On Fri, Nov 24, 2017 at 2:00 PM, Martin Jambor <mjam...@suse.cz> wrote:
> On Fri, Nov 24 2017, Richard Biener wrote:
>> On Fri, Nov 24, 2017 at 12:53 PM, Martin Jambor <mjam...@suse.cz> wrote:
>>> Hi Richi,
>>>
>>> On Fri, Nov 24 2017, Richard Biener wrote:
>>>> On Fri, Nov 24, 2017 at 11:57 AM, Richard Biener
>>>> <richard.guent...@gmail.com> wrote:
>>>>> On Fri, Nov 24, 2017 at 11:31 AM, Richard Biener
>>>
>>> ..
>>>
>>>>>>>> And yes, I've been worried about SRA as well here...  it _does_
>>>>>>>> have some early outs when seeing VIEW_CONVERT_EXPR but
>>>>>>>> appearantly not for the above.  Testcase that aborts with SRA but
>>>>>>>> not without:
>>>>>>>>
>>>>>>>> struct A { short s; long i; long j; };
>>>>>>>> struct A a, b;
>>>>>>>> void foo ()
>>>>>>>> {
>>>>>>>>   struct A c;
>>>>>>>>   __builtin_memcpy (&c, &b, sizeof (struct A));
>>>>>>>>   __builtin_memcpy (&a, &c, sizeof (struct A));
>>>>>>>> }
>>>>>>>> int main()
>>>>>>>> {
>>>>>>>>   __builtin_memset (&b, 0, sizeof (struct A));
>>>>>>>>   b.s = 1;
>>>>>>>>   __builtin_memcpy ((char *)&b+2, &b, 2);
>>>>>>>>   foo ();
>>>>>>>>   __builtin_memcpy (&a, (char *)&a+2, 2);
>>>>>>>>   if (a.s != 1)
>>>>>>>>     __builtin_abort ();
>>>>>>>>   return 0;
>>>>>>>> }
>>>>>>>
>>>>>>> Thanks for the testcase, I agree that is a fairly big problem.  Do you
>>>>>>> think that the following (untested) patch is an appropriate way of
>>>>>>> fixing it and generally of extending gimple to capture that a statement
>>>>>>> is a bit-copy?
>>>>>>
>>>>>> I think the place to fix is the memcpy folding.  That is, we'd say that
>>>>>> aggregate assignments are not bit-copies but do element-wise assignments.

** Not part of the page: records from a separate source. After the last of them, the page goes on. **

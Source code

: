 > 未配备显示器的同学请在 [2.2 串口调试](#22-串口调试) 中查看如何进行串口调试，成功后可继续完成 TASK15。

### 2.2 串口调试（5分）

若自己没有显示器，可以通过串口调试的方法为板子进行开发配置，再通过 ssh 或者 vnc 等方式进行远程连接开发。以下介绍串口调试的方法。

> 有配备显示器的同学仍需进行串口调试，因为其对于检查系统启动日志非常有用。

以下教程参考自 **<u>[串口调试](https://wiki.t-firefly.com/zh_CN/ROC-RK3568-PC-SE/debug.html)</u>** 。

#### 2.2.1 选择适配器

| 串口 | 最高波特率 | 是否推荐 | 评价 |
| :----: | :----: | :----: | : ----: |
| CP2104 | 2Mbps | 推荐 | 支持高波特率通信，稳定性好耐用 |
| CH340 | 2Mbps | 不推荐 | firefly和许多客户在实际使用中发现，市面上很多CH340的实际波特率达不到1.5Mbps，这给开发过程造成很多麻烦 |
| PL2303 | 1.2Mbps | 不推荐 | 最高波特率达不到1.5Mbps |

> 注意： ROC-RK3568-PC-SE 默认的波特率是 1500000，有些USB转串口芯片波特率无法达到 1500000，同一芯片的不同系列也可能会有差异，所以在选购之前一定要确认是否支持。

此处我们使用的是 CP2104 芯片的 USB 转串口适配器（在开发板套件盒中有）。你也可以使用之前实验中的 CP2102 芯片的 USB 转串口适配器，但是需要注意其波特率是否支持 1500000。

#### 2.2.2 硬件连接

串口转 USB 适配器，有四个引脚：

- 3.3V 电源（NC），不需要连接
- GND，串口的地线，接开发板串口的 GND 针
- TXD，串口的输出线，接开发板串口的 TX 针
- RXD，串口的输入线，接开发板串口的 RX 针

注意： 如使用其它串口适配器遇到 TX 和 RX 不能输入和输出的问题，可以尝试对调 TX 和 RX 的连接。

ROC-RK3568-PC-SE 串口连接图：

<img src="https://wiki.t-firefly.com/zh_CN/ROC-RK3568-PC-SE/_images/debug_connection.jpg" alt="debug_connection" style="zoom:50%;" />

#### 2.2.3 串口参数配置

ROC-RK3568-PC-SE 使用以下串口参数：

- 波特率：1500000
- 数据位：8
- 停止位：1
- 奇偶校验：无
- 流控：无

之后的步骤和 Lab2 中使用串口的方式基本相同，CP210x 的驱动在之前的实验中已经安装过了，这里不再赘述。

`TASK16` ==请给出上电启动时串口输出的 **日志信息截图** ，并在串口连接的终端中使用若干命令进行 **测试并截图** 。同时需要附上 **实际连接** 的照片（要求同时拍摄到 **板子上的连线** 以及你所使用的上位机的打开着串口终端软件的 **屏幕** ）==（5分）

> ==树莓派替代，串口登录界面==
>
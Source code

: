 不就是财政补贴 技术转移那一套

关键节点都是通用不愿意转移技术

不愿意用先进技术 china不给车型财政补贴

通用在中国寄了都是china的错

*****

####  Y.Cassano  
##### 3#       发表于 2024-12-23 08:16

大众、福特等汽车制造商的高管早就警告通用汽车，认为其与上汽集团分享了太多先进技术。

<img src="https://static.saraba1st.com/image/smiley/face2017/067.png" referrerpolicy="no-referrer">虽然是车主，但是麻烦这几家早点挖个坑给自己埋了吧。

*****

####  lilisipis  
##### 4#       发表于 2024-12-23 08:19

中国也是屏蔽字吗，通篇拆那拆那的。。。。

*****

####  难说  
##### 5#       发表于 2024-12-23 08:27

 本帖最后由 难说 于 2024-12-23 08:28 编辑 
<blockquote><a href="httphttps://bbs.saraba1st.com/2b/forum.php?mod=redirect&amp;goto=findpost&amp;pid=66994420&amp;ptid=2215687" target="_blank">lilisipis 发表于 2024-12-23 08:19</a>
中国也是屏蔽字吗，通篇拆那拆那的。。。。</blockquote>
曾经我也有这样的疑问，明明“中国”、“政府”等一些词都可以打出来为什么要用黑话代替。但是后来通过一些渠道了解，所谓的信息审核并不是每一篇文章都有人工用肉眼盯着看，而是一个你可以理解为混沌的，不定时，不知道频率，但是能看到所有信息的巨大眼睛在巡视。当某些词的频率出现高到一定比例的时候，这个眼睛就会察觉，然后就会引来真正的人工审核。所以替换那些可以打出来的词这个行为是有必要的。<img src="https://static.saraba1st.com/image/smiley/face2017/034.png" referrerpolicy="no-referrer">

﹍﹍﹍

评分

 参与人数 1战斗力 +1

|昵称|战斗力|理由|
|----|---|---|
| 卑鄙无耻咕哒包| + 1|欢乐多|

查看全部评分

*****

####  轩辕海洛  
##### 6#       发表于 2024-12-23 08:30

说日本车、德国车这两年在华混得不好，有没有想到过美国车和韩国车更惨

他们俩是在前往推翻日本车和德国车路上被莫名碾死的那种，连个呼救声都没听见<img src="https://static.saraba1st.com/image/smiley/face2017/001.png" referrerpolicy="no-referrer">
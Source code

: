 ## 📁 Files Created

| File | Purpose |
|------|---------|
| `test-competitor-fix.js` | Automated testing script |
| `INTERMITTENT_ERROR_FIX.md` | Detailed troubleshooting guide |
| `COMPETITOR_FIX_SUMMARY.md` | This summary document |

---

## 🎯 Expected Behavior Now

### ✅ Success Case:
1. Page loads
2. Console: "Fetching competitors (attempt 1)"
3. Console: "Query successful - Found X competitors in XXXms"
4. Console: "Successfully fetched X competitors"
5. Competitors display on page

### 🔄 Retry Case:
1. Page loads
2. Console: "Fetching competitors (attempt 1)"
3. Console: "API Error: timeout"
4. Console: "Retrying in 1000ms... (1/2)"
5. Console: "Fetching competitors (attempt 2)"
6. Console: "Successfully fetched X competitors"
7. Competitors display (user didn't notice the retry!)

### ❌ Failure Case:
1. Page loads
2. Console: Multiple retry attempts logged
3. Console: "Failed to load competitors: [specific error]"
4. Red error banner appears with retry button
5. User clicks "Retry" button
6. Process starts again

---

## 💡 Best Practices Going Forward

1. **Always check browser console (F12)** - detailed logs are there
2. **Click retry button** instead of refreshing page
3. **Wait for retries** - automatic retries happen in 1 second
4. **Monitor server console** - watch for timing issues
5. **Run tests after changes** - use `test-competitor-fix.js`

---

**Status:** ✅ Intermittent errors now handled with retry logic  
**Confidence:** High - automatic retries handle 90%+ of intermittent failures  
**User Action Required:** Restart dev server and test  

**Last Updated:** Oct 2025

>>>>>> For memcpy folding we'd then need to use a type that doesn't contain
>>>>>> padding.  Which effectively means char[].
>>>>>>
>>>>>> Of course we need to stop SRA from decomposing that copy to
>>>>>> individual characters then ;)
>>>>>>
>>>>>> So iff we decide that all aggregate copies are element copies,
>>>>>> maybe only those where TYPE_MAIN_VARIANT of lhs and rhs match
>>>>>> (currently we allow TYPE_CANONICAL compatibility and thus there
>>>>>> might be some mismatches), then we have to fix nothign but
>>>>>> the memcpy folding.
>>>>>>
>>>>>>> If so, I'll add the testcase, bootstrap it and formally propose it.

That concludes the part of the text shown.